■ Provided records ■
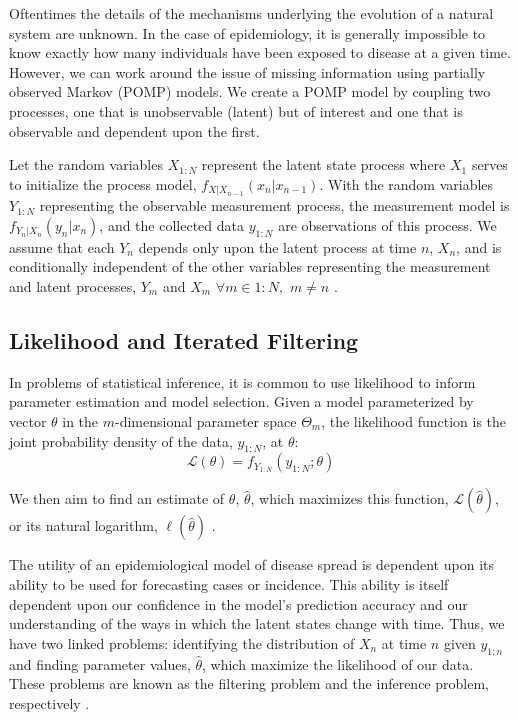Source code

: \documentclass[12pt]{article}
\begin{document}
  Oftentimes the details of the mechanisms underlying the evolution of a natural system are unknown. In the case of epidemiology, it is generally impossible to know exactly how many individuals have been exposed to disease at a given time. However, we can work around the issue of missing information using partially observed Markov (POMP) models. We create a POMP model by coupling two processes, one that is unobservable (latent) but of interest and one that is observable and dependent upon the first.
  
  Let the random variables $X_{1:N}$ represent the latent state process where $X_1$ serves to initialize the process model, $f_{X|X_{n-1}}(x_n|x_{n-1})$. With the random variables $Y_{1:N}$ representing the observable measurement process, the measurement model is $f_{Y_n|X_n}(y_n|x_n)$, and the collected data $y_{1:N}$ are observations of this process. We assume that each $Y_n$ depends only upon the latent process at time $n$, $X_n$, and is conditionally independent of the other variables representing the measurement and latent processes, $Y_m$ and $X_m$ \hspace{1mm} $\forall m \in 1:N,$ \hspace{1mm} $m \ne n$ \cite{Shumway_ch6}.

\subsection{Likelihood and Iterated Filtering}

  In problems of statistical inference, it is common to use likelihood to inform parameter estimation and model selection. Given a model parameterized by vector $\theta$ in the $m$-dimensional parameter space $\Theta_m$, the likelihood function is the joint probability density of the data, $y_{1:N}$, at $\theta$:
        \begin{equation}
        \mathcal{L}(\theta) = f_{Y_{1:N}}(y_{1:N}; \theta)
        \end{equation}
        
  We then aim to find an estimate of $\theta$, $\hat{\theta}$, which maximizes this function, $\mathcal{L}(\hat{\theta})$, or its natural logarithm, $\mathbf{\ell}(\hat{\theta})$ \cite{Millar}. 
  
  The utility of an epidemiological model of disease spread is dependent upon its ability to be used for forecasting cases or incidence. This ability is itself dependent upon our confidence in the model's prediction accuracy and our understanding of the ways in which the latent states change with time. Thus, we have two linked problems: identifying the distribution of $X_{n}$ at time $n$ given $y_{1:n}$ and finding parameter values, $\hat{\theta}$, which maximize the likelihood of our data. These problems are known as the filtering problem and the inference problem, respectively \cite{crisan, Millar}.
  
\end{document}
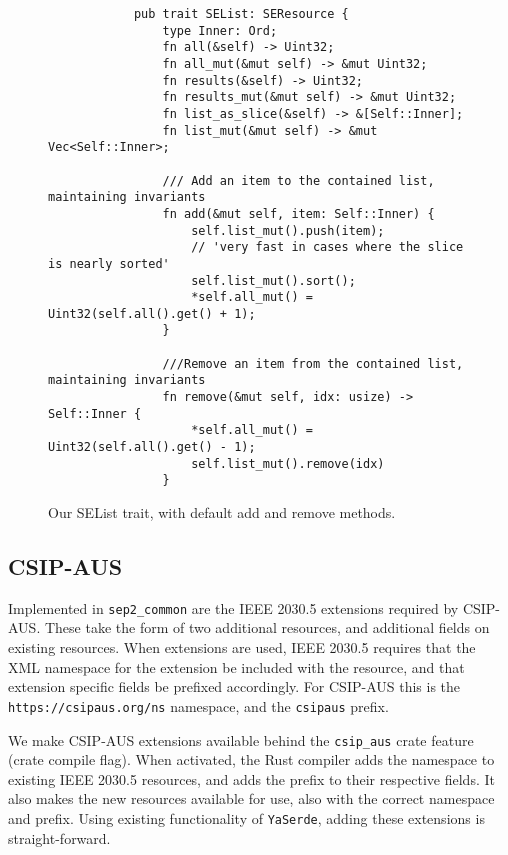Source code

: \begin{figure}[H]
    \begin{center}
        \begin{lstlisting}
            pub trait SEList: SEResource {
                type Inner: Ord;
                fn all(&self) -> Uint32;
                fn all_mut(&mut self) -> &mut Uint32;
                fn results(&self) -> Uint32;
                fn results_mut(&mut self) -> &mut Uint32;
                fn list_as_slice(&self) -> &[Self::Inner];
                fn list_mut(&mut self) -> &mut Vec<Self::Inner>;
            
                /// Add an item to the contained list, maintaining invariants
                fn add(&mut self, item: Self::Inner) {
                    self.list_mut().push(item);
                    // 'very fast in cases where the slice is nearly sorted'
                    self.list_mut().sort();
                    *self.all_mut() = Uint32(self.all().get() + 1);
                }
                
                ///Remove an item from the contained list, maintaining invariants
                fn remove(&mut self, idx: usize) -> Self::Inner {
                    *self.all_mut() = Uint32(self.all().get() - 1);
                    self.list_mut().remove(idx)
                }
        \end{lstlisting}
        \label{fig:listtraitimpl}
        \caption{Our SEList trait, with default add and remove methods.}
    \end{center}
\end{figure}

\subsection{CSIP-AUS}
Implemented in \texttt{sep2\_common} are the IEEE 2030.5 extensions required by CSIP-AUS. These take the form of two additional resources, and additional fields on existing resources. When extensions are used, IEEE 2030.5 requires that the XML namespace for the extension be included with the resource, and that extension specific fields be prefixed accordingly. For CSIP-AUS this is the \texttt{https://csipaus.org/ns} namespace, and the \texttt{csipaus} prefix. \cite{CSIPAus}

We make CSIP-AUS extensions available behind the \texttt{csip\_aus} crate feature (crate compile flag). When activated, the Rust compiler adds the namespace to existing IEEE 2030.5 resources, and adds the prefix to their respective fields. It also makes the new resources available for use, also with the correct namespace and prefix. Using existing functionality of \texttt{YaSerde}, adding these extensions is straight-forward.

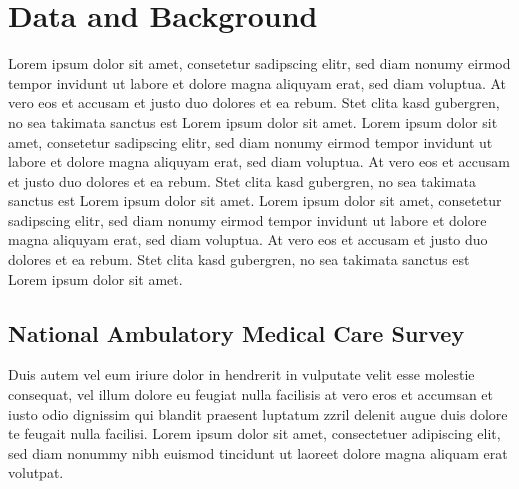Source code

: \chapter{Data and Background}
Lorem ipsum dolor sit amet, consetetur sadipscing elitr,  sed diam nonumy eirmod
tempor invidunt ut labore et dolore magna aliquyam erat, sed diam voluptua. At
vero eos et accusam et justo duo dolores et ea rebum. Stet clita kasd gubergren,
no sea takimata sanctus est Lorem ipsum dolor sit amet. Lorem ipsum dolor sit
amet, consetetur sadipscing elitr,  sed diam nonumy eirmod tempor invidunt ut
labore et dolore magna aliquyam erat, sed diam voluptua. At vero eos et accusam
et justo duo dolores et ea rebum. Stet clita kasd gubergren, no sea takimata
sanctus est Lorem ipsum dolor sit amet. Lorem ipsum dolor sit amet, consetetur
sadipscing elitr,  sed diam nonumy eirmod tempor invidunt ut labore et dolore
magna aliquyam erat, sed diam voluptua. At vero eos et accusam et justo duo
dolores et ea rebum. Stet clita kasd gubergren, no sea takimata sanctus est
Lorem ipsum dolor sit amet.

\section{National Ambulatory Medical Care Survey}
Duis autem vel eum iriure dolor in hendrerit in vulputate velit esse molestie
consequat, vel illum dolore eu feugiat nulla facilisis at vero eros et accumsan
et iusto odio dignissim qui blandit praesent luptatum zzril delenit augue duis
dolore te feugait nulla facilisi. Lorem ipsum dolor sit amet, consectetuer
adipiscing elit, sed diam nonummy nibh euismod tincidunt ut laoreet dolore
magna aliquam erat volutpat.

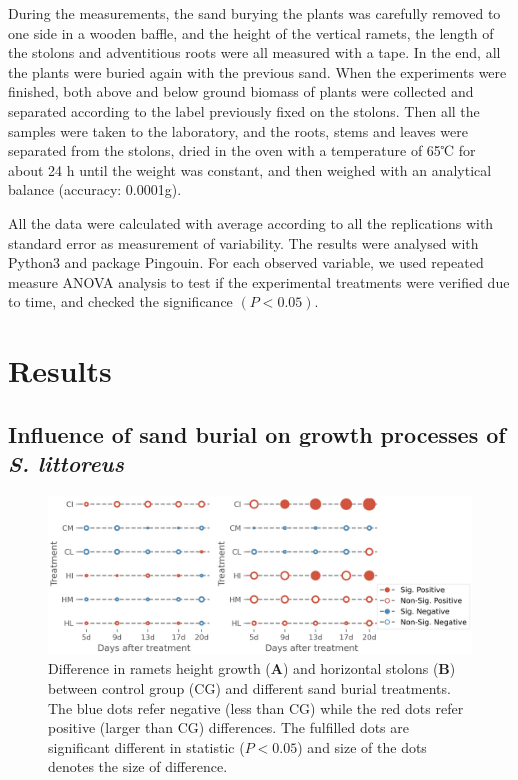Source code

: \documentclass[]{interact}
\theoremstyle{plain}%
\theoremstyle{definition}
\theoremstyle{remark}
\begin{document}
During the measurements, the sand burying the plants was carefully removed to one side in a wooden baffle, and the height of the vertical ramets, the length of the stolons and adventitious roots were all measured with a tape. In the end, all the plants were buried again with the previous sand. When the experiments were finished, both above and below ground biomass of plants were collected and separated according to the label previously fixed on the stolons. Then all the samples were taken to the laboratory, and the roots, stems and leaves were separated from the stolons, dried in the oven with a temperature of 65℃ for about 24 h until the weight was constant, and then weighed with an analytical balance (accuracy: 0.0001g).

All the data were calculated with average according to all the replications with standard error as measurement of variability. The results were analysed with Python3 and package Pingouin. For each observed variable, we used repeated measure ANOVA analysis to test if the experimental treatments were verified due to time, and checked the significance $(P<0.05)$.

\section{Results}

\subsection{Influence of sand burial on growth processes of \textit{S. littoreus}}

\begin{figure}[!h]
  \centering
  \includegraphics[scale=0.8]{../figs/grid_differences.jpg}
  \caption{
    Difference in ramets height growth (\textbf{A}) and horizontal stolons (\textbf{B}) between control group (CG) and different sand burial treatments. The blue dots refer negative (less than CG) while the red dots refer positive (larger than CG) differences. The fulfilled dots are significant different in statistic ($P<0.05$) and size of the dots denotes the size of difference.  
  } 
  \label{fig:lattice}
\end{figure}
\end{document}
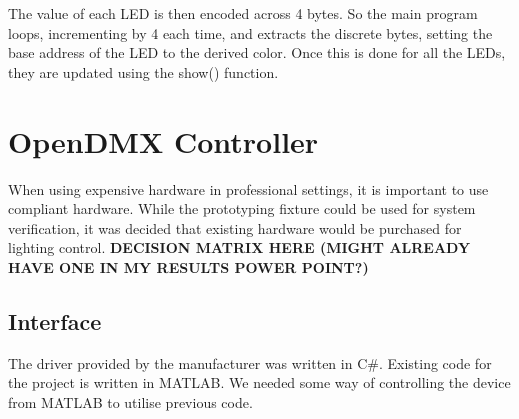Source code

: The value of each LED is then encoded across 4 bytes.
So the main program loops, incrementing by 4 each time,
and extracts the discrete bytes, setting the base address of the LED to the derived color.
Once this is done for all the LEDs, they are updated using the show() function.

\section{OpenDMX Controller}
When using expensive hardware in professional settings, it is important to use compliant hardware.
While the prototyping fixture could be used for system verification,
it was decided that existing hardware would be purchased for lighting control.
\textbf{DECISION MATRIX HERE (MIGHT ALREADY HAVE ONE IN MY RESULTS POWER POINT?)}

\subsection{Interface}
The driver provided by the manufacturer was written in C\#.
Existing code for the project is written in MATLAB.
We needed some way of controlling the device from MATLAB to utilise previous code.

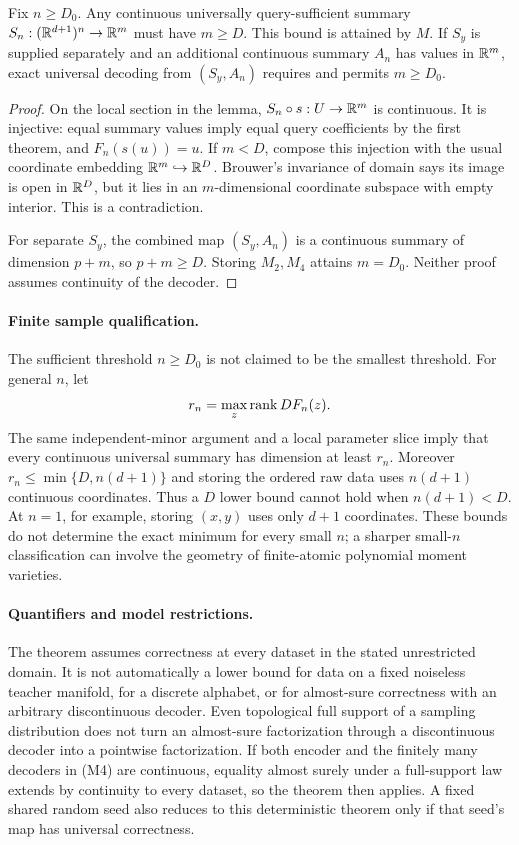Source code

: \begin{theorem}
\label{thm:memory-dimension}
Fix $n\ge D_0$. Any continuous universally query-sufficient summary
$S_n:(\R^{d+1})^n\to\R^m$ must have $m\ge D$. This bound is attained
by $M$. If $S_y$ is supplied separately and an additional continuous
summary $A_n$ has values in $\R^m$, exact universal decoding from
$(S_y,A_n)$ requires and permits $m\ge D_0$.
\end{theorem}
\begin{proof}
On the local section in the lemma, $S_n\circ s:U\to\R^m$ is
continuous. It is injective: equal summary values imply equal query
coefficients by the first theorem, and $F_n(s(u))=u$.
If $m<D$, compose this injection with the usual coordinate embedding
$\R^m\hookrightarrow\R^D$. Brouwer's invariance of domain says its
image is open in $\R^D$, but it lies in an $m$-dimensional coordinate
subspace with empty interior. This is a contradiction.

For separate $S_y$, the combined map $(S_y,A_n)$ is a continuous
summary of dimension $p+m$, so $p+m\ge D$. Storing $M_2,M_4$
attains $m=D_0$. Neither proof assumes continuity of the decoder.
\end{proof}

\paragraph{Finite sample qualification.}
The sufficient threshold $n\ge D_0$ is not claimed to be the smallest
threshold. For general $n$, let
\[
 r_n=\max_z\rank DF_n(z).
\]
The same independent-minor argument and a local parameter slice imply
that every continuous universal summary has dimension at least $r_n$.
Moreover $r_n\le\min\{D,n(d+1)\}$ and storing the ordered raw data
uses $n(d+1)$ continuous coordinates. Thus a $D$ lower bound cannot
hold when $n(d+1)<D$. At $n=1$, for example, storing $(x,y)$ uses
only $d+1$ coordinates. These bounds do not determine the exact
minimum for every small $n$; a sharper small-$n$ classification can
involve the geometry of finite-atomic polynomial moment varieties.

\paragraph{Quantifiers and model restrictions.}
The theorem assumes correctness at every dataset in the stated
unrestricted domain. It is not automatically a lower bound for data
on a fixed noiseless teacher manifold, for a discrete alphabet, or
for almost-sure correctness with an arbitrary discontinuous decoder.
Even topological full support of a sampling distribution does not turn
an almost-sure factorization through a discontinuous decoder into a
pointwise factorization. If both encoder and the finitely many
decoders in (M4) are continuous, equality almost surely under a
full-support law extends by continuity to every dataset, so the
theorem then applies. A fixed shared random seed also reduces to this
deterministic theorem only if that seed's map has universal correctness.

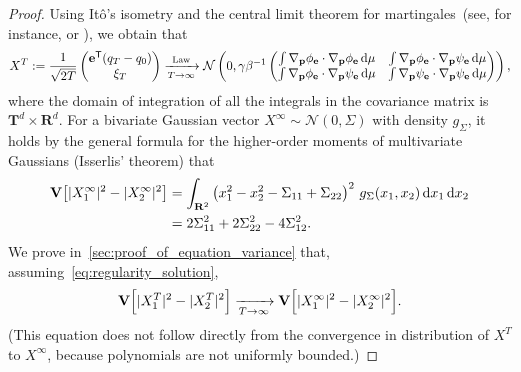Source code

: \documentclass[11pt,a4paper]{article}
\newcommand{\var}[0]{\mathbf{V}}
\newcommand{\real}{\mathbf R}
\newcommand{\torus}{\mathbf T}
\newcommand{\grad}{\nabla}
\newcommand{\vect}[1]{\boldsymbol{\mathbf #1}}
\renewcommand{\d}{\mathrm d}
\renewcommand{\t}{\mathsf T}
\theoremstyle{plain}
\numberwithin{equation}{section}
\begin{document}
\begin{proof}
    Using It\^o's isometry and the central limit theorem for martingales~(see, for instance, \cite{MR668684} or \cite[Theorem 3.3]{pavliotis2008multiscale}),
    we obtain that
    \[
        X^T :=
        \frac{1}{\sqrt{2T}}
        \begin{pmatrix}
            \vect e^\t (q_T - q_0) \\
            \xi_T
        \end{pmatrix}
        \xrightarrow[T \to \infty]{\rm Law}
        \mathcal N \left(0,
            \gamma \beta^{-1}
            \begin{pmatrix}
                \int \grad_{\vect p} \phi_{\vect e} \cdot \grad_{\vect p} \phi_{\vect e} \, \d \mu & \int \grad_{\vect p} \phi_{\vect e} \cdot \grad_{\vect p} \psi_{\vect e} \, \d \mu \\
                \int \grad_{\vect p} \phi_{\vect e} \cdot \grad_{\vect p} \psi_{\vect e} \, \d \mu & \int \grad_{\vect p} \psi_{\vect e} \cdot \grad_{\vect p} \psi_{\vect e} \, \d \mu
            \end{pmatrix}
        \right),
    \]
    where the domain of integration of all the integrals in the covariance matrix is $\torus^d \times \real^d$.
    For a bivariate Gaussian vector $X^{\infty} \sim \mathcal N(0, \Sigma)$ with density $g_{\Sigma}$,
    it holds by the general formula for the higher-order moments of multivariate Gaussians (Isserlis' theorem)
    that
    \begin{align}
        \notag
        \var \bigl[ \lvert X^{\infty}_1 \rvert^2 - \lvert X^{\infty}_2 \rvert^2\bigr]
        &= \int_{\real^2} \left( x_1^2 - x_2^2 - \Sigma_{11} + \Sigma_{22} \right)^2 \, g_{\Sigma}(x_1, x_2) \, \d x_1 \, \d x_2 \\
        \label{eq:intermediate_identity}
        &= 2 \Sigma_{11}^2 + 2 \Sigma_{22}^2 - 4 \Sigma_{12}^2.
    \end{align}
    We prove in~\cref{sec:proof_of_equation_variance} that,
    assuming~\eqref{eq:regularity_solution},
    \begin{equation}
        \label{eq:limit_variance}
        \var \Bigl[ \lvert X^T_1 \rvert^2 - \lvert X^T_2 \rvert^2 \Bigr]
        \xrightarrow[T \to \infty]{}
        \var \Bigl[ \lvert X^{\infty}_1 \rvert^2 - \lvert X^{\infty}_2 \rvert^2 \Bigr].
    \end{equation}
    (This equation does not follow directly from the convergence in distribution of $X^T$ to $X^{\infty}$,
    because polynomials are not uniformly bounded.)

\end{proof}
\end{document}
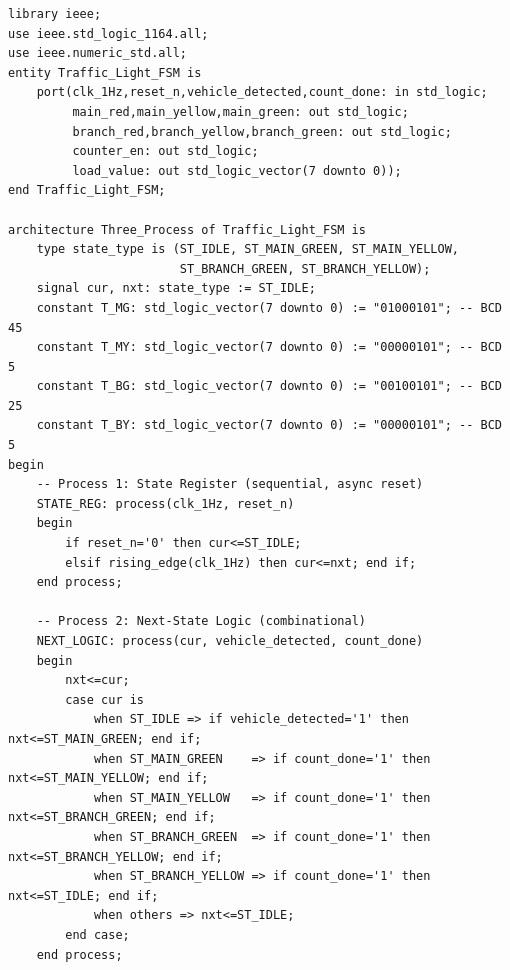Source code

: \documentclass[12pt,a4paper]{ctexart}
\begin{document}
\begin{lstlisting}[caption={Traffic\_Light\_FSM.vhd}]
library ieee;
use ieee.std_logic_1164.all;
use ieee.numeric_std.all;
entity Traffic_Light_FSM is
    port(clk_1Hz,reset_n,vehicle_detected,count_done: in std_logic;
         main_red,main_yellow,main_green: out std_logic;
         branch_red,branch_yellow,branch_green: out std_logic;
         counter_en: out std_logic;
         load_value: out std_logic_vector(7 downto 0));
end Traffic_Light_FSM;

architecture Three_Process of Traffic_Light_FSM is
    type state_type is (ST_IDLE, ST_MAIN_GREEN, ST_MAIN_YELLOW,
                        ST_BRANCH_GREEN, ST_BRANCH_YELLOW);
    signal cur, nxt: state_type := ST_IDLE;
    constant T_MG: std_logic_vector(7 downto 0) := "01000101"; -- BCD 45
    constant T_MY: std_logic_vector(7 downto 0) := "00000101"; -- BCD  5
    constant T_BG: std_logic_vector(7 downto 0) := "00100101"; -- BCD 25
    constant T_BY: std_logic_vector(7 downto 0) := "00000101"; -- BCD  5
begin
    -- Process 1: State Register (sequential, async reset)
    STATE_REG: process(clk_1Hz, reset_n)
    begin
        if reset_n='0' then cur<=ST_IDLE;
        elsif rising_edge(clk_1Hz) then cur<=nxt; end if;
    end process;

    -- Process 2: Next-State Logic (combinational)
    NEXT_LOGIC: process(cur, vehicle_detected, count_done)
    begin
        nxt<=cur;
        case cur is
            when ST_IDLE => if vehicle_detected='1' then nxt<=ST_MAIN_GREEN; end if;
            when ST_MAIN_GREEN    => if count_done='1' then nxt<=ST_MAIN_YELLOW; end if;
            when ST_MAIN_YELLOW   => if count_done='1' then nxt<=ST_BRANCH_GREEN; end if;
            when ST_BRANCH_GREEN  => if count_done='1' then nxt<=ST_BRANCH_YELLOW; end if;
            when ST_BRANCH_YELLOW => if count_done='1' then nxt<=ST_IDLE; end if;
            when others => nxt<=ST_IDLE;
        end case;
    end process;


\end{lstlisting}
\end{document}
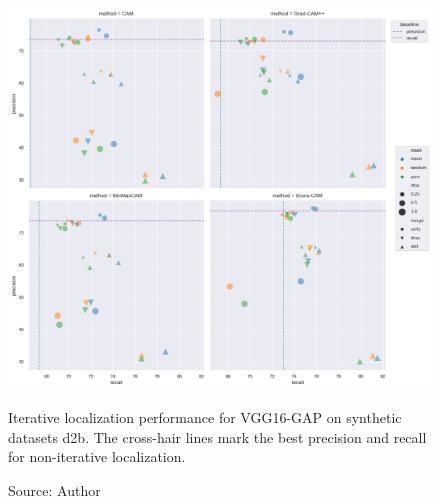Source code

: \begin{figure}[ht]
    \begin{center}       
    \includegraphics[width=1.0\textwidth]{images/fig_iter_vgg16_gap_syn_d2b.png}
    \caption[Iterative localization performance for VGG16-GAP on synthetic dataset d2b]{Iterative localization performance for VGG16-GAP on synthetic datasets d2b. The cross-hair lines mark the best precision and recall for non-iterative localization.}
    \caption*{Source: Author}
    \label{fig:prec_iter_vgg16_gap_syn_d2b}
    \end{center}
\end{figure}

■ The problem ■
Please write out the lines from the one that holds "constant T_BY: std_logic_vector(7" through the end of the material, both ends included, exactly and with no pictures.

■ Response ■
    constant T_BY: std_logic_vector(7 downto 0) := "00000101"; -- BCD  5
begin
    -- Process 1: State Register (sequential, async reset)
    STATE_REG: process(clk_1Hz, reset_n)
    begin
        if reset_n='0' then cur<=ST_IDLE;
        elsif rising_edge(clk_1Hz) then cur<=nxt; end if;
    end process;

    -- Process 2: Next-State Logic (combinational)
    NEXT_LOGIC: process(cur, vehicle_detected, count_done)
    begin
        nxt<=cur;
        case cur is
            when ST_IDLE => if vehicle_detected='1' then nxt<=ST_MAIN_GREEN; end if;
            when ST_MAIN_GREEN    => if count_done='1' then nxt<=ST_MAIN_YELLOW; end if;
            when ST_MAIN_YELLOW   => if count_done='1' then nxt<=ST_BRANCH_GREEN; end if;
            when ST_BRANCH_GREEN  => if count_done='1' then nxt<=ST_BRANCH_YELLOW; end if;
            when ST_BRANCH_YELLOW => if count_done='1' then nxt<=ST_IDLE; end if;
            when others => nxt<=ST_IDLE;
        end case;
    end process;


\end{lstlisting}
\end{document}
Source code

: \begin{figure}[ht]
    \begin{center}       
    \includegraphics[width=1.0\textwidth]{images/fig_iter_vgg16_gap_syn_d2b.png}
    \caption[Iterative localization performance for VGG16-GAP on synthetic dataset d2b]{Iterative localization performance for VGG16-GAP on synthetic datasets d2b. The cross-hair lines mark the best precision and recall for non-iterative localization.}
    \caption*{Source: Author}
    \label{fig:prec_iter_vgg16_gap_syn_d2b}
    \end{center}
\end{figure}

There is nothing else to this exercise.